→ **Exercise inputs**:
────────────────────
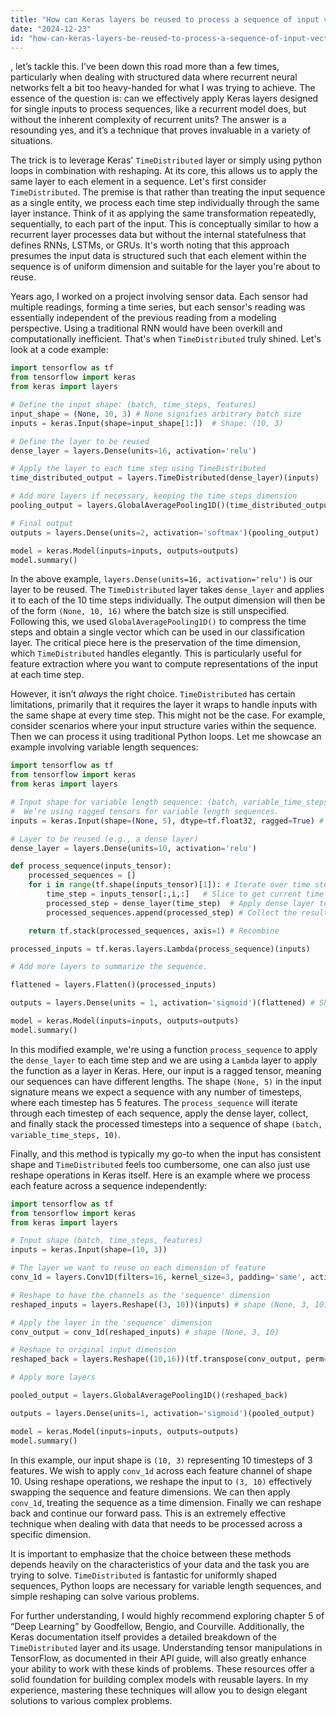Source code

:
 ```yaml
---
title: "How can Keras layers be reused to process a sequence of input vectors, similar to recurrent models?"
date: "2024-12-23"
id: "how-can-keras-layers-be-reused-to-process-a-sequence-of-input-vectors-similar-to-recurrent-models"
---
```


, let’s tackle this. I’ve been down this road more than a few times, particularly when dealing with structured data where recurrent neural networks felt a bit too heavy-handed for what I was trying to achieve. The essence of the question is: can we effectively apply Keras layers designed for single inputs to process sequences, like a recurrent model does, but without the inherent complexity of recurrent units? The answer is a resounding yes, and it’s a technique that proves invaluable in a variety of situations.

The trick is to leverage Keras' `TimeDistributed` layer or simply using python loops in combination with reshaping. At its core, this allows us to apply the same layer to each element in a sequence. Let's first consider `TimeDistributed`. The premise is that rather than treating the input sequence as a single entity, we process each time step individually through the same layer instance. Think of it as applying the same transformation repeatedly, sequentially, to each part of the input. This is conceptually similar to how a recurrent layer processes data but without the internal statefulness that defines RNNs, LSTMs, or GRUs. It's worth noting that this approach presumes the input data is structured such that each element within the sequence is of uniform dimension and suitable for the layer you're about to reuse.

Years ago, I worked on a project involving sensor data. Each sensor had multiple readings, forming a time series, but each sensor's reading was essentially independent of the previous reading from a modeling perspective. Using a traditional RNN would have been overkill and computationally inefficient. That's when `TimeDistributed` truly shined. Let's look at a code example:

```python
import tensorflow as tf
from tensorflow import keras
from keras import layers

# Define the input shape: (batch, time_steps, features)
input_shape = (None, 10, 3) # None signifies arbitrary batch size
inputs = keras.Input(shape=input_shape[1:])  # Shape: (10, 3)

# Define the layer to be reused
dense_layer = layers.Dense(units=16, activation='relu')

# Apply the layer to each time step using TimeDistributed
time_distributed_output = layers.TimeDistributed(dense_layer)(inputs)

# Add more layers if necessary, keeping the time steps dimension
pooling_output = layers.GlobalAveragePooling1D()(time_distributed_output) # Shape: (batch, 16)

# Final output
outputs = layers.Dense(units=2, activation='softmax')(pooling_output)

model = keras.Model(inputs=inputs, outputs=outputs)
model.summary()
```

In the above example, `layers.Dense(units=16, activation='relu')` is our layer to be reused. The `TimeDistributed` layer takes `dense_layer` and applies it to each of the 10 time steps individually. The output dimension will then be of the form `(None, 10, 16)` where the batch size is still unspecified. Following this, we used `GlobalAveragePooling1D()` to compress the time steps and obtain a single vector which can be used in our classification layer. The critical piece here is the preservation of the time dimension, which `TimeDistributed` handles elegantly. This is particularly useful for feature extraction where you want to compute representations of the input at each time step.

However, it isn’t *always* the right choice. `TimeDistributed` has certain limitations, primarily that it requires the layer it wraps to handle inputs with the same shape at every time step. This might not be the case. For example, consider scenarios where your input structure varies within the sequence. Then we can process it using traditional Python loops. Let me showcase an example involving variable length sequences:

```python
import tensorflow as tf
from tensorflow import keras
from keras import layers

# Input shape for variable length sequence: (batch, variable_time_steps, features)
#  We’re using ragged tensors for variable length sequences.
inputs = keras.Input(shape=(None, 5), dtype=tf.float32, ragged=True) # Ragged tensor input

# Layer to be reused (e.g., a dense layer)
dense_layer = layers.Dense(units=10, activation='relu')

def process_sequence(inputs_tensor):
    processed_sequences = []
    for i in range(tf.shape(inputs_tensor)[1]): # Iterate over time steps
        time_step = inputs_tensor[:,i,:]   # Slice to get current time step
        processed_step = dense_layer(time_step)  # Apply dense layer to each time step
        processed_sequences.append(processed_step) # Collect the results

    return tf.stack(processed_sequences, axis=1) # Recombine

processed_inputs = tf.keras.layers.Lambda(process_sequence)(inputs)

# Add more layers to summarize the sequence.

flattened = layers.Flatten()(processed_inputs)

outputs = layers.Dense(units = 1, activation='sigmoid')(flattened) # Shape: (batch, 1)

model = keras.Model(inputs=inputs, outputs=outputs)
model.summary()
```

In this modified example, we're using a function `process_sequence` to apply the `dense_layer` to each time step and we are using a `Lambda` layer to apply the function as a layer in Keras.  Here, our input is a ragged tensor, meaning our sequences can have different lengths. The shape `(None, 5)` in the input signature means we expect a sequence with any number of timesteps, where each timestep has 5 features. The `process_sequence` will iterate through each timestep of each sequence, apply the dense layer, collect, and finally stack the processed timesteps into a sequence of shape `(batch, variable_time_steps, 10)`.

Finally, and this method is typically my go-to when the input has consistent shape and `TimeDistributed` feels too cumbersome, one can also just use reshape operations in Keras itself. Here is an example where we process each feature across a sequence independently:

```python
import tensorflow as tf
from tensorflow import keras
from keras import layers

# Input shape (batch, time_steps, features)
inputs = keras.Input(shape=(10, 3))

# The layer we want to reuse on each dimension of feature
conv_1d = layers.Conv1D(filters=16, kernel_size=3, padding='same', activation='relu')

# Reshape to have the channels as the 'sequence' dimension
reshaped_inputs = layers.Reshape((3, 10))(inputs) # shape (None, 3, 10)

# Apply the layer in the 'sequence' dimension
conv_output = conv_1d(reshaped_inputs) # shape (None, 3, 10)

# Reshape to original input dimension
reshaped_back = layers.Reshape((10,16))(tf.transpose(conv_output, perm=[0, 2, 1])) #shape (None, 10, 16)

# Apply more layers

pooled_output = layers.GlobalAveragePooling1D()(reshaped_back)

outputs = layers.Dense(units=1, activation='sigmoid')(pooled_output)

model = keras.Model(inputs=inputs, outputs=outputs)
model.summary()
```

In this example, our input shape is `(10, 3)` representing 10 timesteps of 3 features. We wish to apply `conv_1d` across each feature channel of shape 10.  Using reshape operations, we reshape the input to `(3, 10)` effectively swapping the sequence and feature dimensions. We can then apply `conv_1d`, treating the sequence as a time dimension. Finally we can reshape back and continue our forward pass. This is an extremely effective technique when dealing with data that needs to be processed across a specific dimension.

It is important to emphasize that the choice between these methods depends heavily on the characteristics of your data and the task you are trying to solve. `TimeDistributed` is fantastic for uniformly shaped sequences, Python loops are necessary for variable length sequences, and simple reshaping can solve various problems.

For further understanding, I would highly recommend exploring chapter 5 of “Deep Learning” by Goodfellow, Bengio, and Courville. Additionally, the Keras documentation itself provides a detailed breakdown of the `TimeDistributed` layer and its usage. Understanding tensor manipulations in TensorFlow, as documented in their API guide, will also greatly enhance your ability to work with these kinds of problems. These resources offer a solid foundation for building complex models with reusable layers. In my experience, mastering these techniques will allow you to design elegant solutions to various complex problems.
────────────────────
→ **Activity**:
Look through the entries for the string "sigmoid". Every line that has it belongs in the answer.

→ **Solution to the problem**:
outputs = layers.Dense(units = 1, activation='sigmoid')(flattened) # Shape: (batch, 1)
outputs = layers.Dense(units=1, activation='sigmoid')(pooled_output)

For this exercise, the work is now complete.